I can climb fairly hard in my local gym which is new and all holds are high friction, but whenever I go to my friends local that is plastered with worn and greasy low friction holds my grade is knocked down at least 2 grades. This applies outdoors too - ie grit as to soft sandstone.

Any tips, training advice for climbing on low friction holds appreciated...

 ebdon 21 Nov 2018
In reply to yoshi.h:

I'm pretty sure grit is about as high friction as you get!

OP yoshi.h 21 Nov 2018
In reply to ebdon:

> I'm pretty sure grit is about as high friction as you get!

Ye! As in I was trying to get at grit=high friction, soft sandstone=low friction

 krikoman 21 Nov 2018
In reply to yoshi.h:

> Any tips, training advice for climbing on low friction holds appreciated...

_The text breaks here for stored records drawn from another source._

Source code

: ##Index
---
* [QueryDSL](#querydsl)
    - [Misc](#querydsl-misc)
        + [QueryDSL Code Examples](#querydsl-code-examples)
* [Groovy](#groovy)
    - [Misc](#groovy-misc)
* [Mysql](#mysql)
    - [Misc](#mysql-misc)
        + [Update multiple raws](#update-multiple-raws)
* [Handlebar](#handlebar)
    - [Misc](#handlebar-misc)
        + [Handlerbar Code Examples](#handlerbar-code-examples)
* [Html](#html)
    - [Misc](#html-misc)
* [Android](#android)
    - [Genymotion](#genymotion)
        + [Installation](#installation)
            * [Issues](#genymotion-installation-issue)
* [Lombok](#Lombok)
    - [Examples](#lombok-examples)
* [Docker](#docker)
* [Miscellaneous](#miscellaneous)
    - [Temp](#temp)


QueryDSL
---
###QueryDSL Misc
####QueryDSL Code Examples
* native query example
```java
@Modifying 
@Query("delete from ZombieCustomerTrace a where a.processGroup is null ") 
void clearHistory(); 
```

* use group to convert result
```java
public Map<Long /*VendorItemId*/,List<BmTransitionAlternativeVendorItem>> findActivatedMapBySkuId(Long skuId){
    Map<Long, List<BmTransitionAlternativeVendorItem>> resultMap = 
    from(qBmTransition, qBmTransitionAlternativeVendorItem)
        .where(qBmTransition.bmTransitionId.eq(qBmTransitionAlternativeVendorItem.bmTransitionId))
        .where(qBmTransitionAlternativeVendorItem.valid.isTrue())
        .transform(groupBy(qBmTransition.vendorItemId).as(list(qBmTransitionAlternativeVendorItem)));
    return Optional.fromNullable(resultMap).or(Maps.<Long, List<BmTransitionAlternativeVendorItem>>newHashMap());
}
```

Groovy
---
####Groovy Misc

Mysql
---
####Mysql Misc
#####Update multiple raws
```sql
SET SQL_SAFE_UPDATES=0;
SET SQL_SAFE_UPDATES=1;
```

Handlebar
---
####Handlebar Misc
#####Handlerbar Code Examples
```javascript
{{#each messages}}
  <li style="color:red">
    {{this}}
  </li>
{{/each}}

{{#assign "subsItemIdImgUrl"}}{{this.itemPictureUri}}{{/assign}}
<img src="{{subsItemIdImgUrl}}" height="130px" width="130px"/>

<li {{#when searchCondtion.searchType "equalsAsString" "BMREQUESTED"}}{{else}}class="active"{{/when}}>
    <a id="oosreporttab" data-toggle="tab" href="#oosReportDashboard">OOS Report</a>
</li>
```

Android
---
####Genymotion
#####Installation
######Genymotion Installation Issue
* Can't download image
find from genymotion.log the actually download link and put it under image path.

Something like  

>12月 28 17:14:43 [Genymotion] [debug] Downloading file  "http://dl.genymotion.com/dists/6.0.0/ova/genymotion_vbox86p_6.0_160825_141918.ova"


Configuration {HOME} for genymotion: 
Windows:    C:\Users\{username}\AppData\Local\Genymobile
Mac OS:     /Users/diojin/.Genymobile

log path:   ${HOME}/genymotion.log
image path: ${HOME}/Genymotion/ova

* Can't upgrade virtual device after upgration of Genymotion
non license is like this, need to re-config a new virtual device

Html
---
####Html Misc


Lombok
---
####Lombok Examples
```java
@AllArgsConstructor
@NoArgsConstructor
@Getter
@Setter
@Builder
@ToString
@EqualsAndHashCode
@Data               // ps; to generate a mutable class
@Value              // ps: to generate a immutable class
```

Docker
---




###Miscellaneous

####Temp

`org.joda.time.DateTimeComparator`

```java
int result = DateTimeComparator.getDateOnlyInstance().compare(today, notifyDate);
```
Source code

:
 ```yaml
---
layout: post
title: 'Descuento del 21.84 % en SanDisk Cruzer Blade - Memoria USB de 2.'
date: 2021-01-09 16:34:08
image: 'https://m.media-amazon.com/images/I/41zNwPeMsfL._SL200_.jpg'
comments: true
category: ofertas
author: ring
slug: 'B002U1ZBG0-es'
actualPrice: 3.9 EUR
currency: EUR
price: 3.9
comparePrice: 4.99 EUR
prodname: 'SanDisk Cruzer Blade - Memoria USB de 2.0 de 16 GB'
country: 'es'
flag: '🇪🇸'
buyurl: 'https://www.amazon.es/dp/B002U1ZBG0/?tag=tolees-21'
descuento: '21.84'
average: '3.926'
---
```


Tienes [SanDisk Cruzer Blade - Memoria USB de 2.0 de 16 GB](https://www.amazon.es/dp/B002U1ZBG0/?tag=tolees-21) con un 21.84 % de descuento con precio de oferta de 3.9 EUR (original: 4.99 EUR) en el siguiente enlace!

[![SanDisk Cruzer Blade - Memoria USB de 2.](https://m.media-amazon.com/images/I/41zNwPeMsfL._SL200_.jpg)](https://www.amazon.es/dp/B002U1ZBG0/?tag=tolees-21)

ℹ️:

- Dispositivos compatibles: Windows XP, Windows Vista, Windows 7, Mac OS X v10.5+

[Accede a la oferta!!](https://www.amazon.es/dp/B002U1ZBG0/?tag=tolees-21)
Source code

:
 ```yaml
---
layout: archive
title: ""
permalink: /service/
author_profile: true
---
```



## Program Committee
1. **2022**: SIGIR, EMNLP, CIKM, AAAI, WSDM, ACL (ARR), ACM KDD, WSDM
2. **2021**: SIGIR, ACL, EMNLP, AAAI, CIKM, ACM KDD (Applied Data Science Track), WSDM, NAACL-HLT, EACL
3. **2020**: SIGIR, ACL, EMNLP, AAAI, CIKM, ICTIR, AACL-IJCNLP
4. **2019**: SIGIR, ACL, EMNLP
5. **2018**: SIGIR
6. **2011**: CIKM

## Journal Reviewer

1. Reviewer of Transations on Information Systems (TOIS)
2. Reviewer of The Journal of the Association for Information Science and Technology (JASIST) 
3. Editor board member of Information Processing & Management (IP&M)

Climb more on low friction stuff, you adjust, but it's not really surprising there's a difference, because there is.

OP yoshi.h 21 Nov 2018
In reply to krikoman:

> Climb more on low friction stuff, you adjust, but it's not really surprising there's a difference, because there is.

If I could that's what I'd do. I was looking for general advice I could implement at my local wall since that's where I do 80% of my climbing.

 Luke90 21 Nov 2018
In reply to yoshi.h:

It might not be just about dirty holds. Other factors could include:

  • One or both walls are grading too soft/too harshly
  • You're not used to the style of routes at the less familiar wall
  • One wall could be longer than the other and the balance of strength/stamina you've developed doesn't suit the less familiar venue

I don't think there are any specific techniques applicable to dirty holds, apart from maybe cleaning them.

1
OP yoshi.h 21 Nov 2018
In reply to Luke90:

> It might not be just about dirty holds. Other factors could include:

> One or both walls are grading too soft/too harshly

> You're not used to the style of routes at the less familiar wall

> One wall could be longer than the other and the balance of strength/stamina you've developed doesn't suit the less familiar venue

No - it's more about specific moves I am capable of doing when the grip is good vs not.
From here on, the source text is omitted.